**TASK PROMPT**
Your task is to find every line in the records that holds the string "modules" and copy it.

**EXCERPTED DATA**

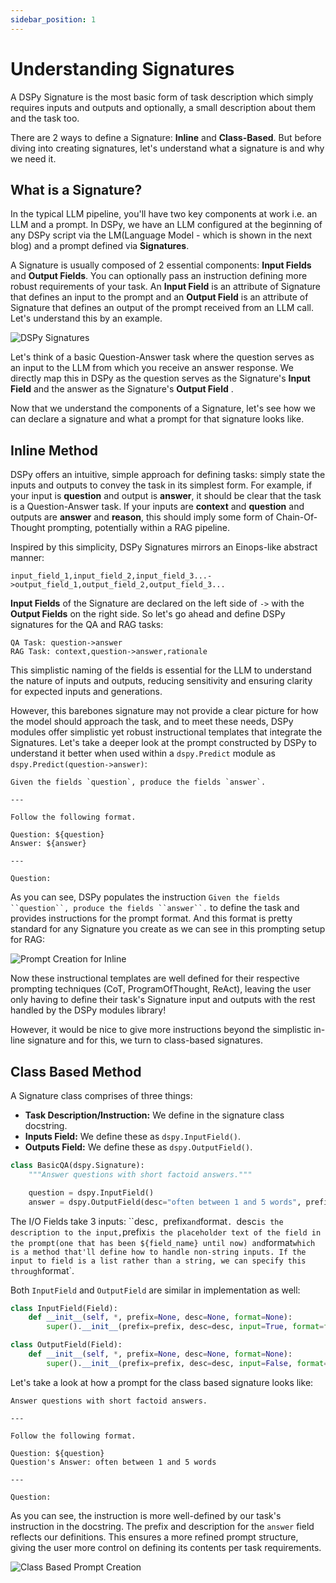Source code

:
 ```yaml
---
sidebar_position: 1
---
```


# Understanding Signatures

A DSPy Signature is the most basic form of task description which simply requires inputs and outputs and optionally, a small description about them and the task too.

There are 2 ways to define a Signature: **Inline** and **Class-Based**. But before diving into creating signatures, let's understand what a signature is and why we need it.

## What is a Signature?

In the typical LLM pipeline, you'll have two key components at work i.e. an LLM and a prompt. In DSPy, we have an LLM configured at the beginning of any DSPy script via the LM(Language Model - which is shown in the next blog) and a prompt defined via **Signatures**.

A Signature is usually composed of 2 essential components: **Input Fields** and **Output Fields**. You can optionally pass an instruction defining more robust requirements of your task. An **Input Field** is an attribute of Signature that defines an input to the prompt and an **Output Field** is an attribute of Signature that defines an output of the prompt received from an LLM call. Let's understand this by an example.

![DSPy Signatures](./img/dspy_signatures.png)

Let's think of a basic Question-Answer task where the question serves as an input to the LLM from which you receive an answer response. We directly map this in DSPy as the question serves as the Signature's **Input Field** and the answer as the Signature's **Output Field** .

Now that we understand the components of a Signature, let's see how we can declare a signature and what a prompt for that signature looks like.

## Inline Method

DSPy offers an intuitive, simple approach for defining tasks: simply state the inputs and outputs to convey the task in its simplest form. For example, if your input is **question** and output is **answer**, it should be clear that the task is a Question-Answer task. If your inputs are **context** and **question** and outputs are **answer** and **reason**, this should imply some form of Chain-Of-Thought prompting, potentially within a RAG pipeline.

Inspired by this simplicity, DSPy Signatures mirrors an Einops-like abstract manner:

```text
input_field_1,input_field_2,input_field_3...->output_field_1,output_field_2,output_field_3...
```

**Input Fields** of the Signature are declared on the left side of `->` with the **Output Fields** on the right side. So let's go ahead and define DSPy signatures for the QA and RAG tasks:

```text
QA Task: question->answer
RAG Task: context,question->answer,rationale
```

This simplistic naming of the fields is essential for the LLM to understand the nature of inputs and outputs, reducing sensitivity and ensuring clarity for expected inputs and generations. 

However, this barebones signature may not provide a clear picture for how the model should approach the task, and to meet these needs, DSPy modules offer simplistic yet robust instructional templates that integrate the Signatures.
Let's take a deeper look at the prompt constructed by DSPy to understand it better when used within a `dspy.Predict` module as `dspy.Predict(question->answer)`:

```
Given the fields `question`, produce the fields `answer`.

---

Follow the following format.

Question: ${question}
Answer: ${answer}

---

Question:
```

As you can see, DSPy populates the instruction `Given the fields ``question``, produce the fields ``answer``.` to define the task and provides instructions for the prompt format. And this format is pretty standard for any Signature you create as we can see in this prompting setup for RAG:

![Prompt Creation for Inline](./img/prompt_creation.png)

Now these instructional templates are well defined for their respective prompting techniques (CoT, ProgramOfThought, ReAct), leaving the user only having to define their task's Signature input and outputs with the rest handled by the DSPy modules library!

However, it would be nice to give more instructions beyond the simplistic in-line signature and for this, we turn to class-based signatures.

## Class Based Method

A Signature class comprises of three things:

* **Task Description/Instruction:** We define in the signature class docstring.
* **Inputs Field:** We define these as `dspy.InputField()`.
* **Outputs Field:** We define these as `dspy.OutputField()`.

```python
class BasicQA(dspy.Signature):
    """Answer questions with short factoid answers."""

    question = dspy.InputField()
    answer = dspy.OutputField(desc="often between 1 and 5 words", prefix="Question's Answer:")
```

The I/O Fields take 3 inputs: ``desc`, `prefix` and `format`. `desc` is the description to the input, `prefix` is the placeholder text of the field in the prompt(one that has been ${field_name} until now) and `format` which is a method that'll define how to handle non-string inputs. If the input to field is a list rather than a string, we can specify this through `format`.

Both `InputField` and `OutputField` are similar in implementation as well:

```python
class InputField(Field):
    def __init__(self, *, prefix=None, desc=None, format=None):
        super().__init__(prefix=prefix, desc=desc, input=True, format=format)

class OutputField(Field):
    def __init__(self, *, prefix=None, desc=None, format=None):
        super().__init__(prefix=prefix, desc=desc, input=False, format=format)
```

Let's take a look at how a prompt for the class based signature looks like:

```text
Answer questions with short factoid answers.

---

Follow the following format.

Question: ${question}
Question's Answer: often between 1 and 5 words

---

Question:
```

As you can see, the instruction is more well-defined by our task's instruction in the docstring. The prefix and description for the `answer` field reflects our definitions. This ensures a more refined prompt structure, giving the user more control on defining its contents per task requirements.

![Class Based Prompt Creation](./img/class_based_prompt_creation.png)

**RESPONSE TO THIS EXERCISE**
However, this barebones signature may not provide a clear picture for how the model should approach the task, and to meet these needs, DSPy modules offer simplistic yet robust instructional templates that integrate the Signatures.
Now these instructional templates are well defined for their respective prompting techniques (CoT, ProgramOfThought, ReAct), leaving the user only having to define their task's Signature input and outputs with the rest handled by the DSPy modules library!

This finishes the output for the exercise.